Снова солнышко-Ра блеснуло им на закате, дало полюбоваться собой и тихо ста€яло за острыми пиками итильских гор Аминарнен, что по-итильски значит Королевские Горы, за которыми расстилался уже и сам великий Он-Двин, Срединная Река, делящая мир на Восход и Закат.

Засветло распрягли и отпустили мамуков, сами найдут и дорогу обратную, и еду свою – кусты под снегом. Спуститься с гор можно было только пешмя, распираясь палками, а то и на верёвках – и спуститься надо было сейчас, сразу, до глухой тьмы.

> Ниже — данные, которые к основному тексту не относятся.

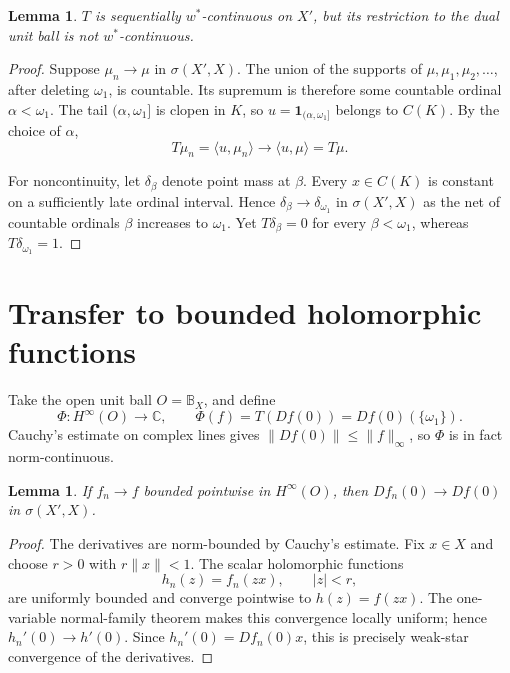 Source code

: \documentclass[10pt]{article}
\newtheorem{lemma}[theorem]{Lemma}
\newcommand{\C}{\mathbb C}
\newcommand{\B}{\mathbb B}
\newcommand{\Hin}{H^\infty}
\newcommand{\wstar}{w^*}
\begin{document}
\begin{lemma}\label{lem:T}
$T$ is sequentially $\wstar$-continuous on $X'$, but its restriction to
the dual unit ball is not $\wstar$-continuous.
\end{lemma}

\begin{proof}
Suppose $\mu_n\to\mu$ in $\sigma(X',X)$.  The union of the supports of
$\mu,\mu_1,\mu_2,\ldots$, after deleting $\omega_1$, is countable.  Its
supremum is therefore some countable ordinal $\alpha<\omega_1$.  The tail
$(\alpha,\omega_1]$ is clopen in $K$, so
$u=\mathbf 1_{(\alpha,\omega_1]}$ belongs to $C(K)$.  By the choice of
$\alpha$,
\[
 T\mu_n=\langle u,\mu_n\rangle\longrightarrow
 \langle u,\mu\rangle=T\mu.
\]

For noncontinuity, let $\delta_\beta$ denote point mass at $\beta$.  Every
$x\in C(K)$ is constant on a sufficiently late ordinal interval.  Hence
$\delta_\beta\to\delta_{\omega_1}$ in $\sigma(X',X)$ as the net of
countable ordinals $\beta$ increases to $\omega_1$.  Yet
$T\delta_\beta=0$ for every $\beta<\omega_1$, whereas
$T\delta_{\omega_1}=1$.
\end{proof}

\section{Transfer to bounded holomorphic functions}

Take the open unit ball $O=\B_X$, and define
\begin{equation}\label{eq:Phi}
 \Phi:\Hin(O)\longrightarrow\C,
 \qquad \Phi(f)=T(Df(0))=Df(0)(\{\omega_1\}).
\end{equation}
Cauchy's estimate on complex lines gives
$\|Df(0)\|\leq\|f\|_\infty$, so $\Phi$ is in fact norm-continuous.

\begin{lemma}\label{lem:derivative}
If $f_n\to f$ bounded pointwise in $\Hin(O)$, then
$Df_n(0)\to Df(0)$ in $\sigma(X',X)$.
\end{lemma}

\begin{proof}
The derivatives are norm-bounded by Cauchy's estimate.  Fix $x\in X$ and
choose $r>0$ with $r\|x\|<1$.  The scalar holomorphic functions
\[
 h_n(z)=f_n(zx),\qquad |z|<r,
\]
are uniformly bounded and converge pointwise to $h(z)=f(zx)$.  The
one-variable normal-family theorem makes this convergence locally uniform;
hence $h_n'(0)\to h'(0)$.  Since
$h_n'(0)=Df_n(0)x$, this is precisely weak-star convergence of the
derivatives.
\end{proof}
\end{document}
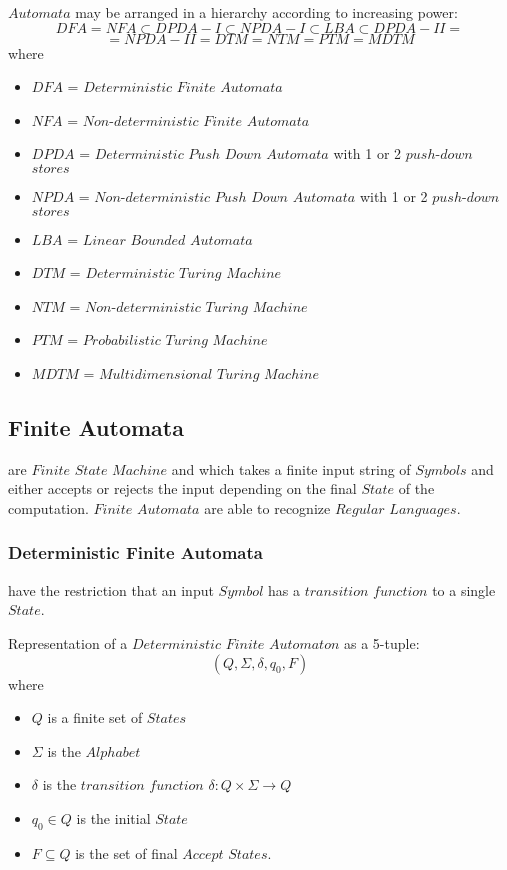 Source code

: \documentclass{article}
\begin{document}
$Automata$ may be arranged in a hierarchy according to increasing
power:
\[
    DFA = NFA \subset DPDA-I \subset NPDA-I \subset LBA \subset DPDA-II =
\]\[
    = NPDA-II = DTM = NTM = PTM = MDTM
\]
where
\begin{itemize}
\item $DFA$ = $Deterministic$ $Finite$ $Automata$
\item $NFA$ = $Non$-$deterministic$ $Finite$ $Automata$
\item $DPDA$ = $Deterministic$ $Push$ $Down$ $Automata$ with 1
  or 2 $push$-$down$ $stores$
\item $NPDA$ = $Non$-$deterministic$ $Push$ $Down$ $Automata$
  with 1 or 2 $push$-$down$ $stores$
\item $LBA$ = $Linear$ $Bounded$ $Automata$
\item $DTM$ = $Deterministic$ $Turing$ $Machine$
\item $NTM$ = $Non$-$deterministic$ $Turing$ $Machine$
\item $PTM$ = $Probabilistic$ $Turing$ $Machine$
\item $MDTM$ = $Multidimensional$ $Turing$ $Machine$
\end{itemize}

\subsection{Finite Automata} are $Finite$ $State$
$Machine$ and which takes a finite input string of $Symbols$ and
either accepts or rejects the input depending on the final $State$ of
the computation. $Finite$ $Automata$ are able to recognize $Regular$
$Languages$.

\subsubsection{Deterministic Finite Automata} have the restriction
that an input $Symbol$ has a $transition$ $function$ to a single
$State$.

Representation of a $Deterministic$ $Finite$ $Automaton$ as a 5-tuple:
\[
    (Q,\Sigma,\delta,q_0,F)
\]
where
\begin{itemize}
\item $Q$ is a finite set of $States$
\item $\Sigma$ is the $Alphabet$
\item $\delta$ is the $transition$ $function$ $\delta: Q \times
  \Sigma \rightarrow Q$
\item $q_0 \in Q$ is the initial $State$
\item $F \subseteq Q$ is the set of final $Accept$ $States$.
\end{itemize}
\end{document}
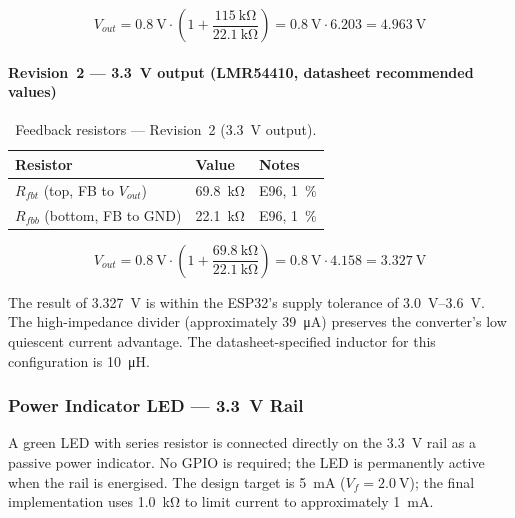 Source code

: \begin{equation}
  V_{out} = \SI{0.8}{\volt} \cdot \left(1 + \frac{\SI{115}{\kilo\ohm}}{\SI{22.1}{\kilo\ohm}}\right)
          = \SI{0.8}{\volt} \cdot 6.203 = \SI{4.963}{\volt}
  \label{eq:vout_rev1}
\end{equation}

\paragraph{Revision~2 — \SI{3.3}{\volt} output (LMR54410, datasheet recommended values)}

\begin{table}[H]
  \caption{Feedback resistors — Revision~2 (\SI{3.3}{\volt} output).}
  \label{tab:fb_rev2}
  \centering
  \begin{tabularx}{\textwidth}{|X|X|X|}
    \hline
    \textbf{Resistor} & \textbf{Value} & \textbf{Notes} \\ \hline \hline
    $R_{fbt}$ (top, FB to $V_{out}$) & \SI{69.8}{\kilo\ohm} & E96, \SI{1}{\percent} \\ \hline
    $R_{fbb}$ (bottom, FB to GND)    & \SI{22.1}{\kilo\ohm} & E96, \SI{1}{\percent} \\ \hline
  \end{tabularx}
\end{table}

\begin{equation}
  V_{out} = \SI{0.8}{\volt} \cdot \left(1 + \frac{\SI{69.8}{\kilo\ohm}}{\SI{22.1}{\kilo\ohm}}\right)
          = \SI{0.8}{\volt} \cdot 4.158 = \SI{3.327}{\volt}
  \label{eq:vout_rev2}
\end{equation}

The result of \SI{3.327}{\volt} is within the ESP32's supply tolerance of \SI{3.0}{\volt}--\SI{3.6}{\volt}.
The high-impedance divider (approximately \SI{39}{\micro\ampere}) preserves the converter's low quiescent current advantage.
The datasheet-specified inductor for this configuration is \SI{10}{\micro\henry}.

\subsubsection{Power Indicator \ac{LED} — \SI{3.3}{\volt} Rail}
\label{sec:power_led_3v3}

A green \ac{LED} with series resistor is connected directly on the \SI{3.3}{\volt} rail as a passive power indicator.
No \ac{GPIO} is required; the \ac{LED} is permanently active when the rail is energised.
The design target is \SI{5}{\milli\ampere} ($V_f = \SI{2.0}{\volt}$); the final implementation uses \SI{1.0}{\kilo\ohm} to limit current to approximately \SI{1}{\milli\ampere}.

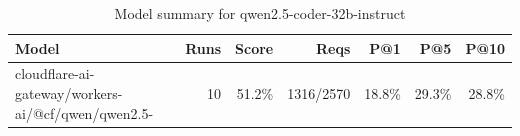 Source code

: \begin{table}[htbp]
\centering
\begin{tabular}{lrrrrrr}
\toprule
Model & Runs & Score & Reqs & P@1 & P@5 & P@10 \\
\midrule
cloudflare-ai-gateway/workers-ai/@cf/qwen/qwen2.5- & 10 & 51.2\% & 1316/2570 & 18.8\% & 29.3\% & 28.8\% \\
\bottomrule
\end{tabular}
\caption{Model summary for qwen2.5-coder-32b-instruct}
\end{table}

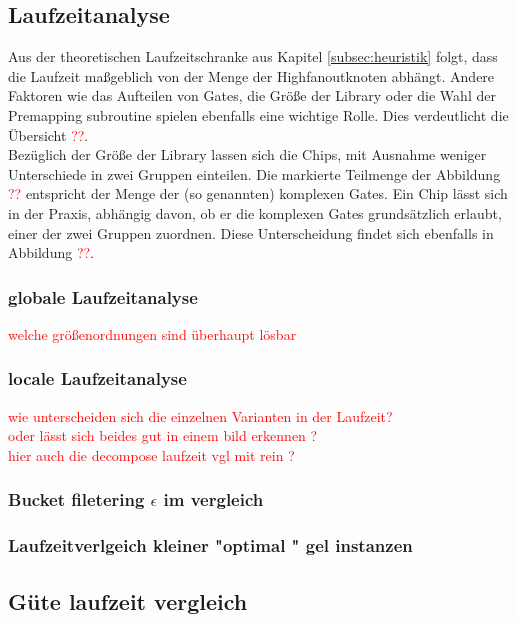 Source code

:\documentclass[11pt, a4paper, german]{article}
\begin{document}
 \subsection{Laufzeitanalyse}
 \label{subsec:laufzeitanalyse}
Aus der theoretischen Laufzeitschranke aus Kapitel \ref{subsec:heuristik} folgt, dass die Laufzeit maßgeblich von der Menge der Highfanoutknoten abhängt. Andere Faktoren wie das Aufteilen von Gates, die Größe der Library oder die Wahl der Premapping subroutine spielen ebenfalls eine wichtige Rolle. Dies verdeutlicht die Übersicht \textcolor{red}{??}.\\
 Bezüglich der Größe der Library lassen sich die Chips, mit Ausnahme weniger Unterschiede in zwei Gruppen einteilen. Die markierte Teilmenge der Abbildung \textcolor{red}{??} entspricht der Menge der (so genannten) komplexen Gates. Ein Chip lässt sich in der Praxis, abhängig davon, ob er die komplexen Gates grundsätzlich erlaubt, einer der zwei Gruppen zuordnen. Diese Unterscheidung findet sich ebenfalls in Abbildung \textcolor{red}{??}.
 
\subsubsection{globale Laufzeitanalyse}
\textcolor{red}{welche größenordnungen sind überhaupt lösbar}

\subsubsection{locale Laufzeitanalyse}
\textcolor{red}{wie unterscheiden sich die einzelnen Varianten in der Laufzeit? \\ oder lässt sich beides gut in einem bild erkennen ?} \\

\textcolor{red}{hier auch die decompose laufzeit vgl mit rein ?}

\subsubsection{Bucket filetering $\epsilon$ im vergleich } 
 
\subsubsection{Laufzeitverlgeich kleiner "optimal " gel instanzen}


\subsection{Güte laufzeit vergleich}
\end{document}
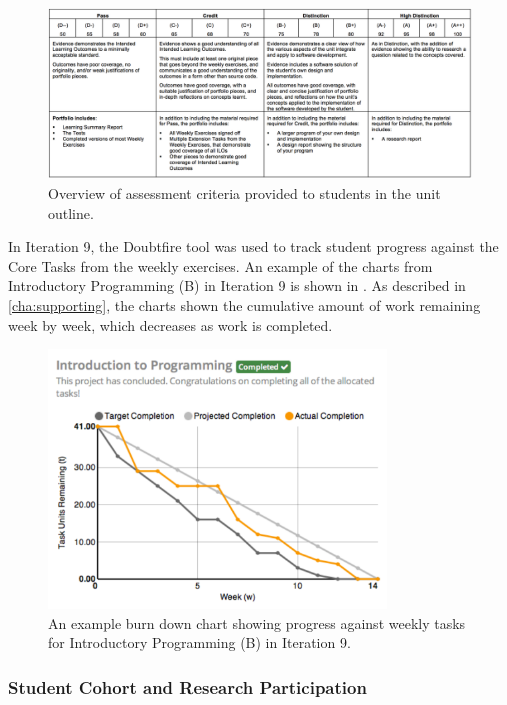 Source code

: \begin{figure}[htbp]
  \centering
  \includegraphics[width=\textwidth]{AssessmentCriteria}
  \caption{Overview of assessment criteria provided to students in the unit outline.}
  \label{fig:i9_assessment_criteria}
\end{figure}

In Iteration 9, the Doubtfire tool was used to track student progress against the Core Tasks from the weekly exercises. An example of the charts from Introductory Programming (B) in Iteration 9 is shown in . As described in \cref{cha:supporting}, the charts shown the cumulative amount of work remaining week by week, which decreases as work is completed. 

\begin{figure}[thbp]
  \centering
  \includegraphics[width=0.8\textwidth]{ExampleChart}
  \caption{An example burn down chart showing progress against weekly tasks for Introductory Programming (B) in Iteration 9.}
  \label{fig:progress_example_chart} 
\end{figure}


\subsubsection{Student Cohort and Research Participation} %
\label{sub:progress_student_cohort}

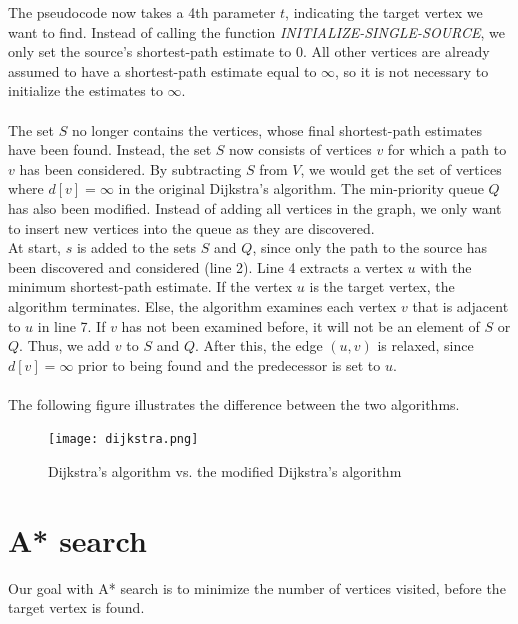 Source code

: \documentclass[11pt]{article}
\begin{document}
\noindent The pseudocode now takes a 4th parameter $t$, indicating the target vertex we want to find. Instead of calling the function \textit{INITIALIZE-SINGLE-SOURCE}, we only set the source's shortest-path estimate to 0. All other vertices are already assumed to have a shortest-path estimate equal to $\infty$, so it is not necessary to initialize the estimates to $\infty$.\\\\
The set $S$ no longer contains the vertices, whose final shortest-path estimates have been found. Instead, the set $S$ now consists of vertices $v$ for which a path to $v$ has been considered. By subtracting $S$ from $V$, we would get the set of vertices where $d[v]=\infty$ in the original Dijkstra's algorithm. The min-priority queue $Q$ has also been modified. Instead of adding all vertices in the graph, we only want to insert new vertices into the queue as they are discovered.\\ 
At start, $s$ is added to the sets $S$ and $Q$, since only the path to the source has been discovered and considered (line 2). Line 4 extracts a vertex $u$ with the minimum shortest-path estimate. If the vertex $u$ is the target vertex, the algorithm terminates. Else, the algorithm examines each vertex $v$ that is adjacent to $u$ in line 7. If $v$ has not been examined before, it will not be an element of $S$ or $Q$. Thus, we add $v$ to $S$ and $Q$. After this, the edge $(u,v)$ is relaxed, since $d[v]=\infty$ prior to being found and the predecessor is set to $u$.\\\\
The following figure illustrates the difference between the two algorithms.\\
\begin{figure}[H]
\centering
\texttt{[image: dijkstra.png]}
\caption{Dijkstra's algorithm vs. the modified Dijkstra's algorithm}
\end{figure}


\section{A* search}
Our goal with A* search is to minimize the number of vertices visited, before the target vertex is found.\\\\



\end{document}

Разобрали поклажу. Манилка вёл, пробивая собой глубокую колею, Мураш и четверо с ним, самые сильные, замыкали. Спускаясь, потели; шатались, осклизывались, падали – мокрые и горячие. Кто-то к середине спуска уж и вставать не хотел – тех били. Долго провозились с верёвочным спуском, но там и сам Манилка другим манером не прошёл бы – высок был обрыв. И спустились почти до конца, и даже ночь не помешала б делу, да только вот в самом конце молодой пешка-урус Котейка сплоховал: то ли палка такая непрочная попалась, то ли что – а сорвался он вдруг и молча, никто и не понял ничего, головой вперёд по проторе шагов десять пронёсся, зацепил троих – и прямо в комель кривой сосны пришёл. Ну, собрались. Котейка не дышал, голова сбилась набок, глаза изумлённо видели что-то совсем иное. А с зацепленным им десятским Лепом худо оказалось: правая нога повыше щиколоток хрустела и быстро надувалась, и что тут скажешь: отходил своё Леп надолго, как бы и не навсегда.

Мураш – и прочие рядом – посмотрел вверх. Склон нависал, как стена, пропадая в чёрном небе. Только что спустились оттуда, а уже не верилось.

Умные мамуки на полпути к дому…

Вдвоём нести по ровному – не дотащить живого: долго, замёрзнет. Значит, четверых отряжать. А наверх втащить – и шестерых мало.

Четверть сотни уйдёт, врага не повидав…

– Жалей меня, Мураш, – ясно сказал Леп. – Или давай, я себя сам пожалею…

Мураш молча сел рядом с ним, взял за руку. Твёрдая была рука…

– Да, – сказал он. – Прости, Леп.

– И ты меня прости… Моё жало только возьми. Потом себе оставь. Получится – жёнке вернёшь. Не получится – и то ладно.

– У тебя жива ещё?

– Жива… Крепкая жи€ла, из горынычей.

– Помню её. А мои все…

– Знаю, Мураш. Передать им что?

– Скажешь, скоро свидимся. Пусть не скучают.

– Ладно…

Мураш принял жало Лепа, поворочал в ладони, привыкая. Рукоять была костяная, шершавая, ухватистая, клинок – трёхвершковый, трёхгранный, чуть изогнутый, с детский палец толщиной, на конце сплюснутый и отточенный, у основания загрублённый, чуть зернистый; древняя вещь.